Instructions for the task
Each line of the data holding "парсера" should be found and copied.
******************************
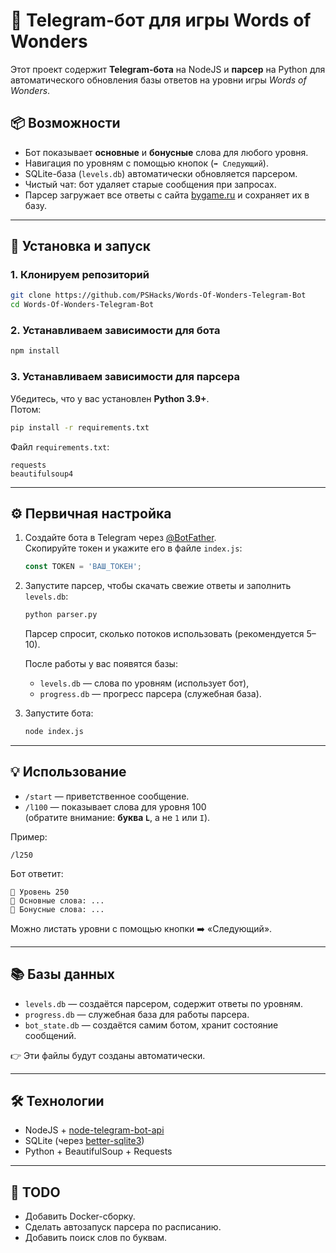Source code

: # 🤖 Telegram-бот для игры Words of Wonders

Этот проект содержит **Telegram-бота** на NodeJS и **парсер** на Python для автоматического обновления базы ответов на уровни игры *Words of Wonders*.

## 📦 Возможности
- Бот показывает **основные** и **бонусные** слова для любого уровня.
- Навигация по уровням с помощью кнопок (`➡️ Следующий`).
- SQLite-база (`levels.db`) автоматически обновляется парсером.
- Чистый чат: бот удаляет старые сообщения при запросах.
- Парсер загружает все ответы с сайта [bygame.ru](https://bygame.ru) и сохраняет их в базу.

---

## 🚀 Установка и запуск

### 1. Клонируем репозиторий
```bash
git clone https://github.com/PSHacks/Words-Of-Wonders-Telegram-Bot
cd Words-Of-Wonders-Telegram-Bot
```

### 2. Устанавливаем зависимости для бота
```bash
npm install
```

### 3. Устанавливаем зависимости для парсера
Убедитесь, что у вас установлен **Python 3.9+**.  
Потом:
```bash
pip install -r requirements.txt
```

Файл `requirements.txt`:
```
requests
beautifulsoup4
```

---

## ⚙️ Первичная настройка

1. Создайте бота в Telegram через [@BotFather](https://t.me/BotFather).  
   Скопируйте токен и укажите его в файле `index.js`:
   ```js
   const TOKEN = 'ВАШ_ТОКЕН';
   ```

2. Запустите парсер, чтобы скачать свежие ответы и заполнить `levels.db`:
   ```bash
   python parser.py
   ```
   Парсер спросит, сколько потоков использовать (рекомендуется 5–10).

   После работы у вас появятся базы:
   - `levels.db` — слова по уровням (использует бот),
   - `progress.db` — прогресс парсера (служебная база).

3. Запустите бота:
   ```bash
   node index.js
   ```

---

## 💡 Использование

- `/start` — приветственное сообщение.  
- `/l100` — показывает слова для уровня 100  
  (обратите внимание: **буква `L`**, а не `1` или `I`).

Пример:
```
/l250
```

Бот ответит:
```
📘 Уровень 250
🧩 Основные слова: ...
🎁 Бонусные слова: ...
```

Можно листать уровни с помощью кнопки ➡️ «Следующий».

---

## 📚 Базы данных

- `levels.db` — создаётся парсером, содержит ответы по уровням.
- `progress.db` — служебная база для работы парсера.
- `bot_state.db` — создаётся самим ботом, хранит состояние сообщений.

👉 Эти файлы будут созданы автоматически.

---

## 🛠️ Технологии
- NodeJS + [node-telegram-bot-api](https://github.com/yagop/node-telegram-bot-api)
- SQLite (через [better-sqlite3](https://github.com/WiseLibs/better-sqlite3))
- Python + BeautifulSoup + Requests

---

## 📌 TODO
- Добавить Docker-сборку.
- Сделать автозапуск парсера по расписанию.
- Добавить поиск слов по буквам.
******************************
Solution for this exercise
### 3. Устанавливаем зависимости для парсера
   - `progress.db` — прогресс парсера (служебная база).
- `progress.db` — служебная база для работы парсера.
- Сделать автозапуск парсера по расписанию.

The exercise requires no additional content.